Important Elements Within the Mission Statement

To develop a complete mission statement, there are several things to do during the drafting process. Remember that this is a public-facing document, one that your clients and partners will reference throughout your future business dealings. With that in mind, it is crucial to:

  • Write out everything you want for your business. From short-term goals to long-term dreams and everything in between, write it out. Put all of your thoughts on paper, and take time to read what you have written. You might have a lot to say, and it may take several pages, but that’s nothing to worry about. Get your thoughts out of your head and into the open. This helps you to identify how you perceive your company and its intended mission. This gets the creative juices flowing towards an eventual final draft.
  • Frame your thoughts within a key theme. If the main goal of your business is to provide an exceptional service or product, make that the key theme. Whatever your theme, the mission statement should reflect it. This can help add a sense of worth, motivation and credibility to your mission statement.
  • Get creative. This statement may be the first thing your new employees or customers read. You want to keep it professional, but don’t shy away from descriptive or animated sentences that speak to the personality of your brand.
  • Edit it and review it with your team. Edit your mission statement down to 1 to 3 sentences, and be prepared to let others read it. Other readers could be people on your team or, if you are on your own, a friend or long-time customer. The statement should be easily understood and relatable to the person reading it. Ask for honest opinions, and use the feedback to make your mission statement stronger. For inspiration, here’s a link to mission statements collected from Fortune 500 companies.
  • Polish the final version. Use the right words within your mission statement to concisely convey your mission. Because of the traditional size of a mission statement, each word is valuable, and “filler” words should be eliminated. Proper word selection will present an image for your intended audience and pull them into your vision.
  • Reevaluate the statement on a regular basis. Your business will respond to changes over time. Those changes could be internal to the company (i.e. personnel changes, new product lines, a pivot, etc.) or come from external forces (a drop in demand, marketing to new customers, etc.), and they will influence your company’s direction. You don’t want your mission statement to reflect yesterday’s market, so take the time to amend and adapt it as necessary.

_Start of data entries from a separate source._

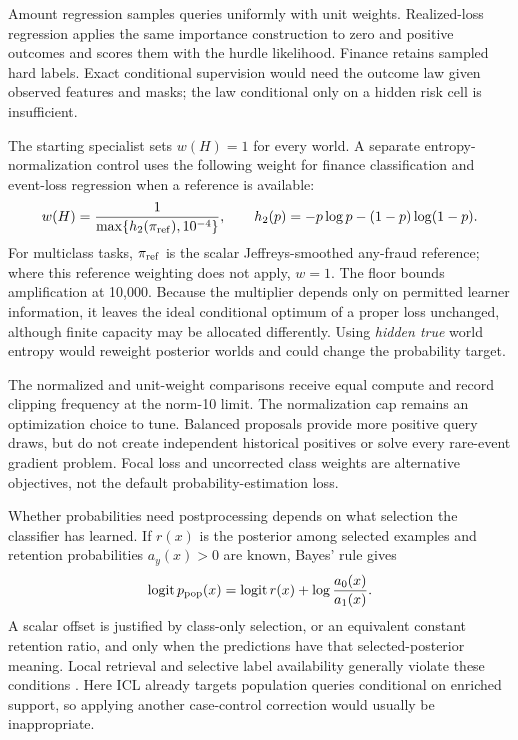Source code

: \documentclass[11pt]{article}
\begin{document}
Amount regression samples queries uniformly with unit weights. Realized-loss regression applies the same importance construction to zero and positive outcomes and scores them with the hurdle likelihood. Finance retains sampled hard labels. Exact conditional supervision would need the outcome law given observed features and masks; the law conditional only on a hidden risk cell is insufficient.

The starting specialist sets $w(H)=1$ for every world. A separate entropy-normalization control uses the following weight for finance classification and event-loss regression when a reference is available:
\[
w(H)=\frac{1}{\max\{h_2(\pi_{\rm ref}),10^{-4}\}},\qquad
h_2(p)=-p\log p-(1-p)\log(1-p).
\]
For multiclass tasks, $\pi_{\rm ref}$ is the scalar Jeffreys-smoothed any-fraud reference; where this reference weighting does not apply, $w=1$. The floor bounds amplification at 10,000. Because the multiplier depends only on permitted learner information, it leaves the ideal conditional optimum of a proper loss unchanged, although finite capacity may be allocated differently. Using \emph{hidden true} world entropy would reweight posterior worlds and could change the probability target.

The normalized and unit-weight comparisons receive equal compute and record clipping frequency at the norm-10 limit. The normalization cap remains an optimization choice to tune. Balanced proposals provide more positive query draws, but do not create independent historical positives or solve every rare-event gradient problem. Focal loss and uncorrected class weights are alternative objectives, not the default probability-estimation loss.

Whether probabilities need postprocessing depends on what selection the classifier has learned. If $r(x)$ is the posterior among selected examples and retention probabilities $a_y(x)>0$ are known, Bayes' rule gives
\begin{equation}
\operatorname{logit}p_{\rm pop}(x)=\operatorname{logit}r(x)+\log\frac{a_0(x)}{a_1(x)}.
\end{equation}
A scalar offset is justified by class-only selection, or an equivalent constant retention ratio, and only when the predictions have that selected-posterior meaning. Local retrieval and selective label availability generally violate these conditions \cite{localcasecontrol}. Here ICL already targets population queries conditional on enriched support, so applying another case-control correction would usually be inappropriate.
\end{document}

Cultivating Your Own, Unique Mission Statement

In order to create an accurate mission statement, you have to understand what comprises your company and what you want your company to achieve. When you visit a new company, either in person or online, there are questions you might unconsciously ask yourself about that company. Answering these questions determines whether or not you stay at the store or continue browsing on their site. In a sense, it’s appropriate that answers to these questions should also be considered when drafting your mission statement:

  1. What does the company have to offer?
  2. Why should someone choose this company over another?
  3. What does someone hope to achieve from interacting with this company?
  4. Do my customers and I share the same values?
  5. Am I the only one who wants this product or service?

No matter what your business does, your mission statement should answer these questions in a clear and concise way. Many times, a mission statement becomes a branding tool or can even become part of a marketing campaign, so that every time parts of the mission statement are communicated, the brand is clearly identified. In this case, market recognition is directly related to the quality of a mission statement within any organization.

While it might be easy to dismiss it as just a few sentences, a good mission statement reflects not only on the character of a business, but it is also a testament to the degree to which the brand pays attention to details. Because of that, you should spend more than a few minutes crafting one. Follow the steps above, and you’ll be well on your way to preparing a mission statement fit for the workshop and the boardroom.